Roane State assistant professor Dr. Sylvia Pastor has been named Tennessee’s Science Teacher of the Year in higher education by the Tennessee Science Teachers Association.
Pastor, who teaches chemistry and organic chemistry at the community college’s campuses in Roane County, Oak Ridge and Cumberland County, was nominated by her peers for the statewide honor.
TSTA Board members select the winners based on their written philosophies and records of leadership in science education.
Dr. Randolph C. Schulte, vice chancellor for academic affairs for the Tennessee Board of Regents, praised Pastor for her “deep and abiding commitment to science education and – most importantly – to her students’ learning and success.”
Pastor and the awardees in the elementary, middle school and high school categories of the yearly recognition received cash awards and plaques during the association’s annual meeting at Murfreesboro’s Embassy Suites on Nov. 2.

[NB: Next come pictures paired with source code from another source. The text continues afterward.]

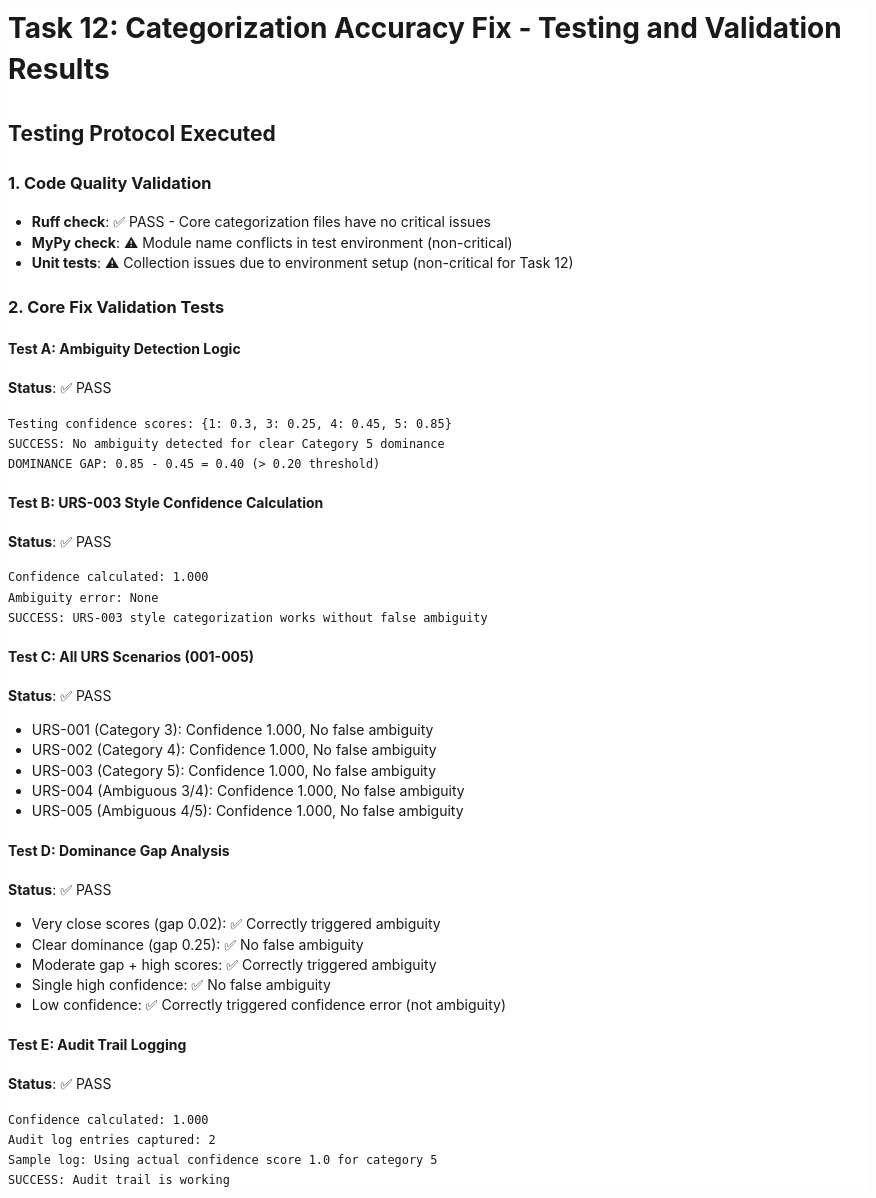 # Task 12: Categorization Accuracy Fix - Testing and Validation Results

## Testing Protocol Executed

### 1. Code Quality Validation
- **Ruff check**: ✅ PASS - Core categorization files have no critical issues
- **MyPy check**: ⚠️ Module name conflicts in test environment (non-critical)
- **Unit tests**: ⚠️ Collection issues due to environment setup (non-critical for Task 12)

### 2. Core Fix Validation Tests

#### Test A: Ambiguity Detection Logic
**Status**: ✅ PASS
```
Testing confidence scores: {1: 0.3, 3: 0.25, 4: 0.45, 5: 0.85}
SUCCESS: No ambiguity detected for clear Category 5 dominance
DOMINANCE GAP: 0.85 - 0.45 = 0.40 (> 0.20 threshold)
```

#### Test B: URS-003 Style Confidence Calculation
**Status**: ✅ PASS
```
Confidence calculated: 1.000
Ambiguity error: None
SUCCESS: URS-003 style categorization works without false ambiguity
```

#### Test C: All URS Scenarios (001-005)
**Status**: ✅ PASS
- URS-001 (Category 3): Confidence 1.000, No false ambiguity
- URS-002 (Category 4): Confidence 1.000, No false ambiguity  
- URS-003 (Category 5): Confidence 1.000, No false ambiguity
- URS-004 (Ambiguous 3/4): Confidence 1.000, No false ambiguity
- URS-005 (Ambiguous 4/5): Confidence 1.000, No false ambiguity

#### Test D: Dominance Gap Analysis
**Status**: ✅ PASS
- Very close scores (gap 0.02): ✅ Correctly triggered ambiguity
- Clear dominance (gap 0.25): ✅ No false ambiguity
- Moderate gap + high scores: ✅ Correctly triggered ambiguity
- Single high confidence: ✅ No false ambiguity
- Low confidence: ✅ Correctly triggered confidence error (not ambiguity)

#### Test E: Audit Trail Logging
**Status**: ✅ PASS
```
Confidence calculated: 1.000
Audit log entries captured: 2
Sample log: Using actual confidence score 1.0 for category 5
SUCCESS: Audit trail is working
```
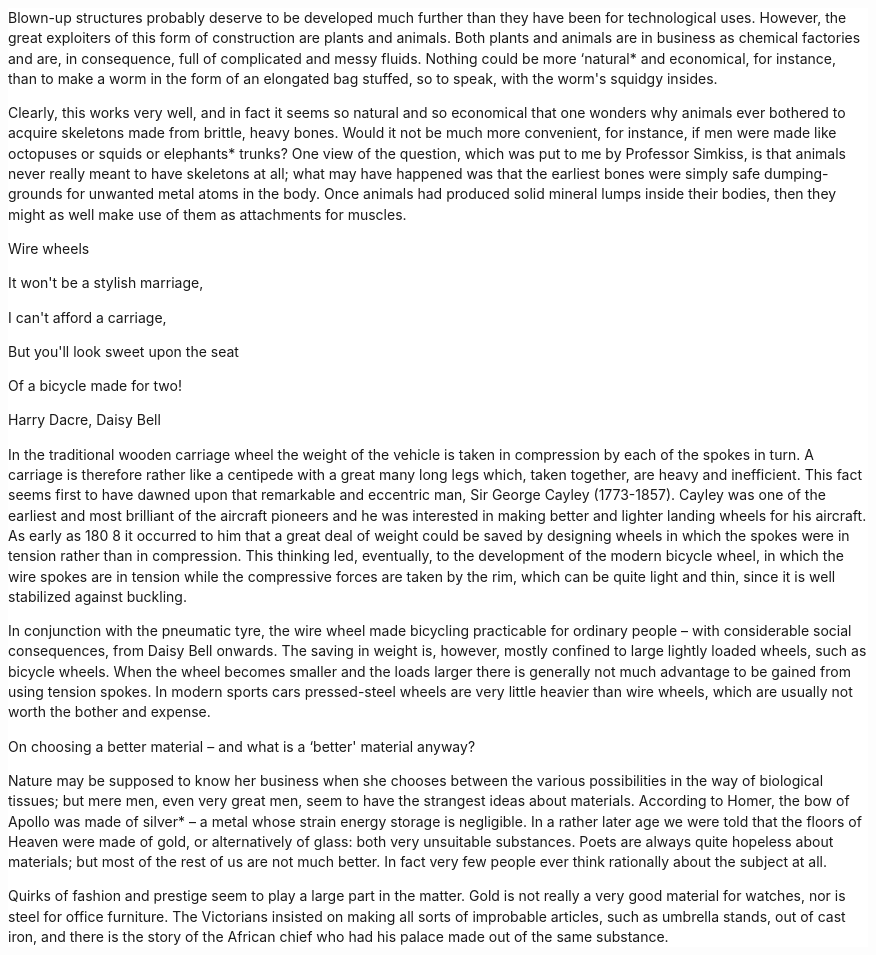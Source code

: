 Blown-up structures probably deserve to be developed much further than they have been for technological uses. However, the great exploiters of this form of construction are plants and animals. Both plants and animals are in business as chemical factories and are, in consequence, full of complicated and messy fluids. Nothing could be more ‘natural* and economical, for instance, than to make a worm in the form of an elongated bag stuffed, so to speak, with the worm's squidgy insides.

Clearly, this works very well, and in fact it seems so natural and so economical that one wonders why animals ever bothered to acquire skeletons made from brittle, heavy bones. Would it not be much more convenient, for instance, if men were made like octopuses or squids or elephants* trunks? One view of the question, which was put to me by Professor Simkiss, is that animals never really meant to have skeletons at all; what may have happened was that the earliest bones were simply safe dumping-grounds for unwanted metal atoms in the body. Once animals had produced solid mineral lumps inside their bodies, then they might as well make use of them as attachments for muscles.

Wire wheels

It won't be a stylish marriage,

I can't afford a carriage,

But you'll look sweet upon the seat

Of a bicycle made for two!

Harry Dacre, Daisy Bell

In the traditional wooden carriage wheel the weight of the vehicle is taken in compression by each of the spokes in turn. A carriage is therefore rather like a centipede with a great many long legs which, taken together, are heavy and inefficient. This fact seems first to have dawned upon that remarkable and eccentric man, Sir George Cayley (1773-1857). Cayley was one of the earliest and most brilliant of the aircraft pioneers and he was interested in making better and lighter landing wheels for his aircraft. As early as 180 8 it occurred to him that a great deal of weight could be saved by designing wheels in which the spokes were in tension rather than in compression. This thinking led, eventually, to the development of the modern bicycle wheel, in which the wire spokes are in tension while the compressive forces are taken by the rim, which can be quite light and thin, since it is well stabilized against buckling.

In conjunction with the pneumatic tyre, the wire wheel made bicycling practicable for ordinary people – with considerable social consequences, from Daisy Bell onwards. The saving in weight is, however, mostly confined to large lightly loaded wheels, such as bicycle wheels. When the wheel becomes smaller and the loads larger there is generally not much advantage to be gained from using tension spokes. In modern sports cars pressed-steel wheels are very little heavier than wire wheels, which are usually not worth the bother and expense.

On choosing a better material – and what is a ‘better' material anyway?

Nature may be supposed to know her business when she chooses between the various possibilities in the way of biological tissues; but mere men, even very great men, seem to have the strangest ideas about materials. According to Homer, the bow of Apollo was made of silver* – a metal whose strain energy storage is negligible. In a rather later age we were told that the floors of Heaven were made of gold, or alternatively of glass: both very unsuitable substances. Poets are always quite hopeless about materials; but most of the rest of us are not much better. In fact very few people ever think rationally about the subject at all.

Quirks of fashion and prestige seem to play a large part in the matter. Gold is not really a very good material for watches, nor is steel for office furniture. The Victorians insisted on making all sorts of improbable articles, such as umbrella stands, out of cast iron, and there is the story of the African chief who had his palace made out of the same substance.
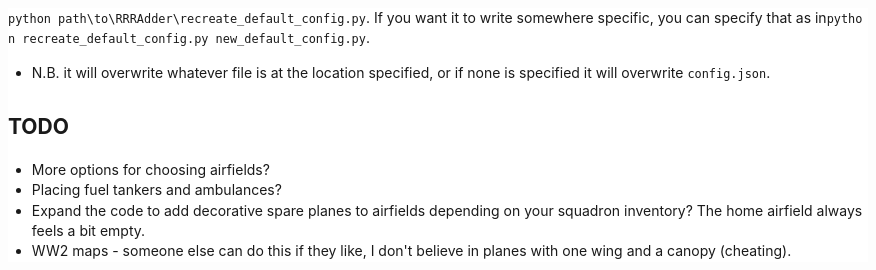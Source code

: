   `python path\to\RRRAdder\recreate_default_config.py`. If you want it to write somewhere specific, you can specify that
  as in`python recreate_default_config.py new_default_config.py`.
  - N.B. it will overwrite whatever file is at the location specified, or if none is specified it will overwrite
    `config.json`.


## TODO
- More options for choosing airfields?
- Placing fuel tankers and ambulances?
- Expand the code to add decorative spare planes to airfields depending on your squadron inventory? The home airfield
  always feels a bit empty.
- WW2 maps - someone else can do this if they like, I don't believe in planes with one wing and a canopy
  (cheating).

“For as long as I can remember, I have been teaching,” Pastor said. She helped her younger sister learn how things worked, tutored students in math and chemistry, and was a teaching assistant in graduate school.
She’s taught at an environmental analytical lab, at a nonprofit environmental research organization and as a graduate student at University of California.
Pastor previously was an adjunct professor at Pellissippi State and also taught at Tennessee Wesleyan. She’s now in her third year at Roane State.
Pastor compares teaching to tending a garden. “Just as a plant needs firm roots to grow, students need firm knowledge of basic principles and a clear understanding of what they are learning.”
Pastor’s teaching expertise also includes her coordination of the “Lab-in-a-Box” program that’s part of what’s called the Rural Community STEM Initiative. That’s a business-and-education partnership working with nine rural school districts to improve science, technology, engineering and math (STEM) skills.
Roane State professors create Lab-in-a-Box kits covering subjects aligned to state middle school science standards ranging from fossils to friction, and Pastor organizes workshops for educators to learn how to use the kits for hands-on lessons with their students.
Pastor’s efforts assisted the RCSI in securing a $30,000 grant and helped establish chemistry classes and labs on two additional Roane State campuses.
She’s also a Girl Scout troop leader and encourages scouts to explore science options.
“I enjoy combining my education, teaching background and experience in a variety of scientific environments to help provide great science education,” Pastor said.